1) “The cloud wars are (still) rumbling and they’re getting louder”.
I sort of agree with the sentiment of this; that companies will be looking for value-add from cloud providers rather than simple metrics (such as network, storage or service). However I completely disagree that a battle will unfold next year – I think this is a growing market and we are seeing clear differentiation between offerings. The giants in this space are, in my opinion, desperately trying to carve out a none-competitive space in the growing cloud market, rather than going head-to-head in the battle the author describes. For that way lies only commodity offering and a drive to the bottom. I suspect that differentiation will be a more likely tactic than “war”.
2) “A titanic cloud outage will create a domino effect”.
The article argues that “As more IT resources are moved to the cloud, the chance of a major outage for a corporate enterprise… becomes exponentially more likely to occur”. Really? How on earth can the increasing outsourcing of service lead to an exponential increase in risk? The risk is dependent upon a number of factors:
1) Capability of the cloud provider to manage the service (again not dependent on the number of services managed)
2) Capability of the cloud user to contract effectively for risk (again not dependent on the number of services outsourced).
3) Multiplexing of services on a single site – this is dependent on the number of cloud users, however it is an architectural issue as to whether the risk increases. It is certainly not exponential that five companies sharing one building are at greater individual risk than if they each have their own building. The analogy of airline accidents v.s. car accidents comes to mind. When a plane fails it looks catastrophic, but more people die on the roads.

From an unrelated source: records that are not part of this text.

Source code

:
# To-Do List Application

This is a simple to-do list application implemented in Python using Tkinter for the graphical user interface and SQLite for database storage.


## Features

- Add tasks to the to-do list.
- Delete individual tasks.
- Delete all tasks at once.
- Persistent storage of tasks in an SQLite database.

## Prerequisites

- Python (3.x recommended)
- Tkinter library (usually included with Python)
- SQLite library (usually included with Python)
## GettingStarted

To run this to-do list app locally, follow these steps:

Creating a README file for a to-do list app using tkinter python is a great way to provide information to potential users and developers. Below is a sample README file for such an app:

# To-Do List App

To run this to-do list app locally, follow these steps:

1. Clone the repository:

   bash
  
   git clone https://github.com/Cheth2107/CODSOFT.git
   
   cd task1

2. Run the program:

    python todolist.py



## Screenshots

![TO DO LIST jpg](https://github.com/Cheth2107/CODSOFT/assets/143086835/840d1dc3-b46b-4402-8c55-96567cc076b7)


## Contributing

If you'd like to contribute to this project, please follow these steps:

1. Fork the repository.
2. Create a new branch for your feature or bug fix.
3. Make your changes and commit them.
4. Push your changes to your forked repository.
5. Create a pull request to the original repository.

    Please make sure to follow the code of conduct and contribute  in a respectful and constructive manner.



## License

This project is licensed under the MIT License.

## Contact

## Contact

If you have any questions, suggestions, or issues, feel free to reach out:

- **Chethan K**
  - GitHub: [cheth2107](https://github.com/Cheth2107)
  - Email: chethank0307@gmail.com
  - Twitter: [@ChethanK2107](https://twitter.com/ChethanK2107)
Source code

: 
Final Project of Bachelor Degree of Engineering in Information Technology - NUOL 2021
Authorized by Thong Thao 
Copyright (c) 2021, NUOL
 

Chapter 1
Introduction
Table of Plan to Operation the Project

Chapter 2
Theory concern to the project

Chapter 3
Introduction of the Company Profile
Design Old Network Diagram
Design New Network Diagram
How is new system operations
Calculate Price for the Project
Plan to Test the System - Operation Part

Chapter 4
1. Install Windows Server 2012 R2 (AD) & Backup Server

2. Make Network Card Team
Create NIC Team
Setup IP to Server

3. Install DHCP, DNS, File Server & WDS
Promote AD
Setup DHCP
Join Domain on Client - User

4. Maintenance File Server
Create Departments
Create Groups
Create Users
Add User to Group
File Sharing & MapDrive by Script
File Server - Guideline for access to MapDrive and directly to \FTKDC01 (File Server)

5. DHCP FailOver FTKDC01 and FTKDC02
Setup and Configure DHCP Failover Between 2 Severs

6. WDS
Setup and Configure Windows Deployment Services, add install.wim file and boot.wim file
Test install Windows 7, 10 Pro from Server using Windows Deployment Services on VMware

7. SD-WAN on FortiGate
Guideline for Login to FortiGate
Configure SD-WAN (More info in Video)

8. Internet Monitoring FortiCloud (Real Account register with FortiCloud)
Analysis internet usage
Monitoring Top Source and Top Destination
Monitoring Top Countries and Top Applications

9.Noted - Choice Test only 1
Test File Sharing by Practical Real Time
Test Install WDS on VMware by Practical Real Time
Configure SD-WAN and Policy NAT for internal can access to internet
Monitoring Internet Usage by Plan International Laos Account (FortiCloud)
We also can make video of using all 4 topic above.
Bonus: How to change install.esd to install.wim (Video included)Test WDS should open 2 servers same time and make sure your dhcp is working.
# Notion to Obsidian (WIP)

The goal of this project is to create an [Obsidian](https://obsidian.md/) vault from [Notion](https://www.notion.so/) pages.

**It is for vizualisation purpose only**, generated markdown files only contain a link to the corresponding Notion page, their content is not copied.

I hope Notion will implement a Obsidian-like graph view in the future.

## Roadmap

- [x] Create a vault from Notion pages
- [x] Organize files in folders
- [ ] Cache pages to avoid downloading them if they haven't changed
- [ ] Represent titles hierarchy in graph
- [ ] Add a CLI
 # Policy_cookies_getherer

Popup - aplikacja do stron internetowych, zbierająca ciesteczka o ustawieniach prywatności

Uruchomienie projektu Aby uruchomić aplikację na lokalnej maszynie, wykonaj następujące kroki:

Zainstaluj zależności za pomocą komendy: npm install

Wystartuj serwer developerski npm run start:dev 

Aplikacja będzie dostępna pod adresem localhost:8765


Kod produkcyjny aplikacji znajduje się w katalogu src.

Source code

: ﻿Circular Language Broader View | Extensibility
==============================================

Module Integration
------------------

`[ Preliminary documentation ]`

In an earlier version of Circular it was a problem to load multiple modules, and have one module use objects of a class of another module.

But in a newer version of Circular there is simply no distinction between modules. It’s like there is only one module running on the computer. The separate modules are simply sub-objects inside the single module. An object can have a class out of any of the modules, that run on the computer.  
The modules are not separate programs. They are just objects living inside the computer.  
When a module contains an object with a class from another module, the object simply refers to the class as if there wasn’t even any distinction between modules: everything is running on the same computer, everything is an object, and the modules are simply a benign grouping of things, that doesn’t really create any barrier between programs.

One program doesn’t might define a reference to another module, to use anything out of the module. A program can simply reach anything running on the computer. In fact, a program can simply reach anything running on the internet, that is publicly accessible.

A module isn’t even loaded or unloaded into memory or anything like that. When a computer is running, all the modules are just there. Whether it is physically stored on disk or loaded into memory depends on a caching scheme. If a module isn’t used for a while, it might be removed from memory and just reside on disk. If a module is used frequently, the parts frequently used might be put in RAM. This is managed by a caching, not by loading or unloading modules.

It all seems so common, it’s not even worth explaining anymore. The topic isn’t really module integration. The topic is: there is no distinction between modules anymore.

The article goes on to say that “If an unexpected cloud outage were to take place within the context of [ financial services trades] , the banks would stand to be heavily penalized for incompliance” – I absolutely agree – because if they weren’t adopting defensive approaches to moving to the cloud they would be incompetent. As a recent Dell think-tank I was part of discussed, banks are already moving to the cloud, and for mission critical activity, but they are working with cloud providers to ensure that they are getting the same level of protection and assurance as the would in-house. Like any outsourcing relationship it is incumbent on the purchaser to understand the risk, and manage it. Indeed banks should be evaluating the risk of all their ICT whether in-house or external – as the high-profile failures at Natwest recently demonstrated in-house IT can be risky too!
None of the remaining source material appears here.